PROBLEM = From the data below, return each line in which the string "than" is found.
** Opening ENTRIES PROVIDED block **
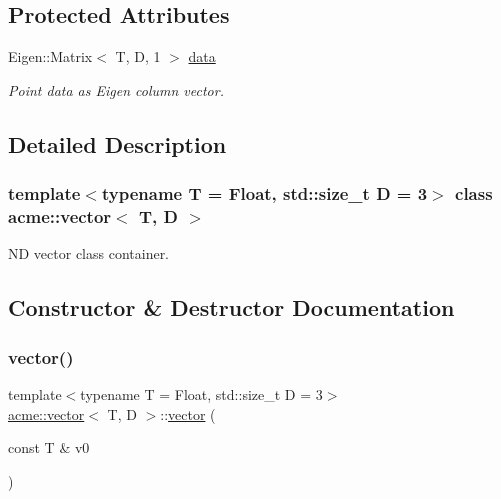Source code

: \subsection*{Protected Attributes}
\begin{DoxyCompactItemize}
\item 
\mbox{\label{classacme_1_1point_a7532a61c7031fddbef1ea217cd916c4c}} 
Eigen\+::\+Matrix$<$ T, D, 1 $>$ \hyperlink{classacme_1_1point_a7532a61c7031fddbef1ea217cd916c4c}{data}
\begin{DoxyCompactList}\small\item\em Point data as Eigen column vector. \end{DoxyCompactList}\end{DoxyCompactItemize}


\subsection{Detailed Description}
\subsubsection*{template$<$typename T = Float, std\+::size\+\_\+t D = 3$>$\newline
class acme\+::vector$<$ T, D $>$}

ND vector class container. 

\subsection{Constructor \& Destructor Documentation}
\mbox{\label{classacme_1_1vector_aa29b7e609acdb3ed9485a3c8864f2b5c}} 
\subsubsection{\texorpdfstring{vector()}{vector()}\hspace{0.1cm}{\footnotesize\ttfamily [1/5]}}
{\footnotesize\ttfamily template$<$typename T = Float, std\+::size\+\_\+t D = 3$>$ \\
\hyperlink{classacme_1_1vector}{acme\+::vector}$<$ T, D $>$\+::\hyperlink{classacme_1_1vector}{vector} (\begin{DoxyParamCaption}\item[{const T \&}]{v0 }\end{DoxyParamCaption})\hspace{0.3cm}{\ttfamily [inline]}}



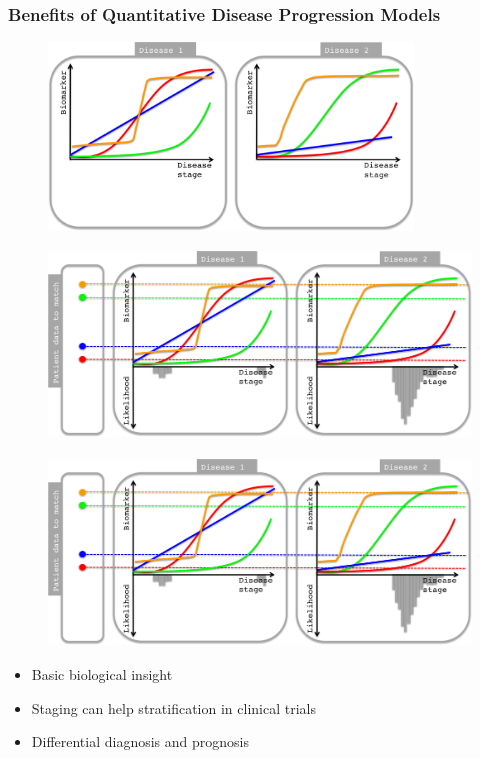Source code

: \begin{frame}
\frametitle{Benefits of Quantitative Disease Progression Models}

\begin{overprint}
 \begin{figure}
 \centering
\includegraphics[height=5cm,trim=0 0 650 0,clip]{dpmDiffDiag1.png}
\end{figure}

 \begin{figure}
 \centering
\includegraphics[height=5cm,trim=0 0 650 0,clip]{dpmDiffDiag2.png}
\end{figure}

 \begin{figure}
 \centering
\includegraphics[height=5cm,trim=0 0 0 0,clip]{dpmDiffDiag2.png}
\end{figure}

\end{overprint}

\vspace{1em}
\begin{itemize}
  \item Basic biological insight
  \item Staging can help stratification in clinical trials
  \item Differential diagnosis and prognosis
 
 \vspace{1.5em}
\end{itemize}

\end{frame}
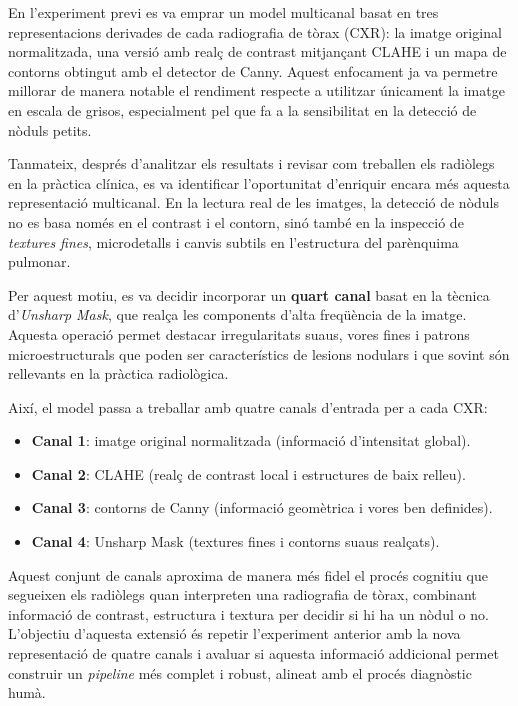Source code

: \documentclass[12pt,a4paper]{article}
\begin{document}
En l'experiment previ es va emprar un model multicanal basat en tres representacions derivades de cada radiografia de tòrax (CXR): la imatge original normalitzada, una versió amb realç de contrast mitjançant CLAHE i un mapa de contorns obtingut amb el detector de Canny. Aquest enfocament ja va permetre millorar de manera notable el rendiment respecte a utilitzar únicament la imatge en escala de grisos, especialment pel que fa a la sensibilitat en la detecció de nòduls petits.

Tanmateix, després d'analitzar els resultats i revisar com treballen els radiòlegs en la pràctica clínica, es va identificar l’oportunitat d’enriquir encara més aquesta representació multicanal. En la lectura real de les imatges, la detecció de nòduls no es basa només en el contrast i el contorn, sinó també en la inspecció de \textit{textures fines}, microdetalls i canvis subtils en l’estructura del parènquima pulmonar.

Per aquest motiu, es va decidir incorporar un \textbf{quart canal} basat en la tècnica d’\textit{Unsharp Mask}, que realça les components d’alta freqüència de la imatge. Aquesta operació permet destacar irregularitats suaus, vores fines i patrons microestructurals que poden ser característics de lesions nodulars i que sovint són rellevants en la pràctica radiològica.

Així, el model passa a treballar amb quatre canals d’entrada per a cada CXR:

\begin{itemize}
    \item \textbf{Canal 1}: imatge original normalitzada (informació d’intensitat global).
    \item \textbf{Canal 2}: CLAHE (realç de contrast local i estructures de baix relleu).
    \item \textbf{Canal 3}: contorns de Canny (informació geomètrica i vores ben definides).
    \item \textbf{Canal 4}: Unsharp Mask (textures fines i contorns suaus realçats).
\end{itemize}

Aquest conjunt de canals aproxima de manera més fidel el procés cognitiu que segueixen els radiòlegs quan interpreten una radiografia de tòrax, combinant informació de contrast, estructura i textura per decidir si hi ha un nòdul o no. L’objectiu d’aquesta extensió és repetir l’experiment anterior amb la nova representació de quatre canals i avaluar si aquesta informació addicional permet construir un \textit{pipeline} més complet i robust, alineat amb el procés diagnòstic humà.
\end{document}
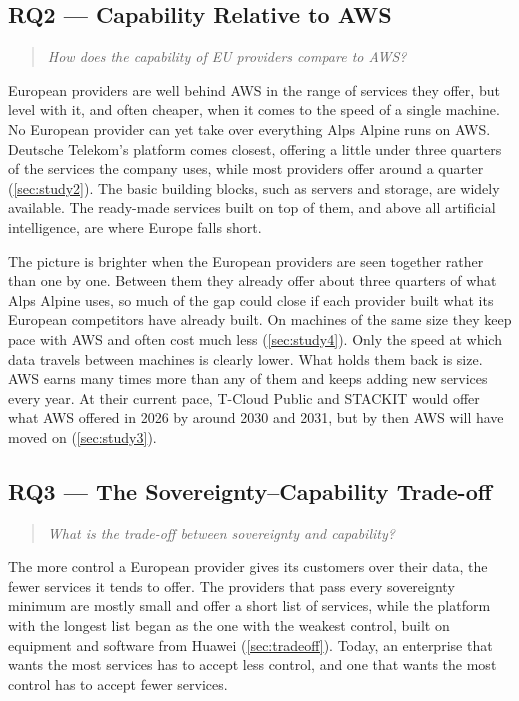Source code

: \subsection{RQ2 --- Capability Relative to AWS}
\label{subsec:rq2}

\begin{quote}
  \itshape How does the capability of EU providers compare to AWS?
\end{quote}

European providers are well behind \acs{AWS} in the range of services they offer,
but level with it, and often cheaper, when it comes to the speed of a single
machine. No European provider can yet take over everything Alps Alpine runs on
\acs{AWS}. Deutsche Telekom's platform comes closest, offering a little under three
quarters of the services the company uses, while most providers offer around a
quarter (\cref{sec:study2}). The basic building blocks, such as servers and
storage, are widely available. The ready-made services built on top of them, and
above all artificial intelligence, are where Europe falls short.

The picture is brighter when the European providers are seen together rather than
one by one. Between them they already offer about three quarters of what Alps
Alpine uses, so much of the gap could close if each provider built what its
European competitors have already built. On machines of the same size they keep
pace with \acs{AWS} and often cost much less (\cref{sec:study4}). Only the speed at
which data travels between machines is clearly lower. What holds them back is
size. \acs{AWS} earns many times more than any of them and keeps adding new
services every year. At their current pace, T-Cloud Public and STACKIT would offer
what \acs{AWS} offered in 2026 by around 2030 and 2031, but by then \acs{AWS} will
have moved on (\cref{sec:study3}).

\subsection{RQ3 --- The Sovereignty--Capability Trade-off}
\label{subsec:rq3}

\begin{quote}
  \itshape What is the trade-off between sovereignty and capability?
\end{quote}

The more control a European provider gives its customers over their data, the
fewer services it tends to offer. The providers that pass every sovereignty
minimum are mostly small and offer a short list of services, while the platform
with the longest list began as the one with the weakest control, built on
equipment and software from Huawei (\cref{sec:tradeoff}). Today, an enterprise
that wants the most services has to accept less control, and one that wants the
most control has to accept fewer services.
** Closing ENTRIES PROVIDED block **
WRITTEN SOLUTION =
The picture is brighter when the European providers are seen together rather than
size. \acs{AWS} earns many times more than any of them and keeps adding new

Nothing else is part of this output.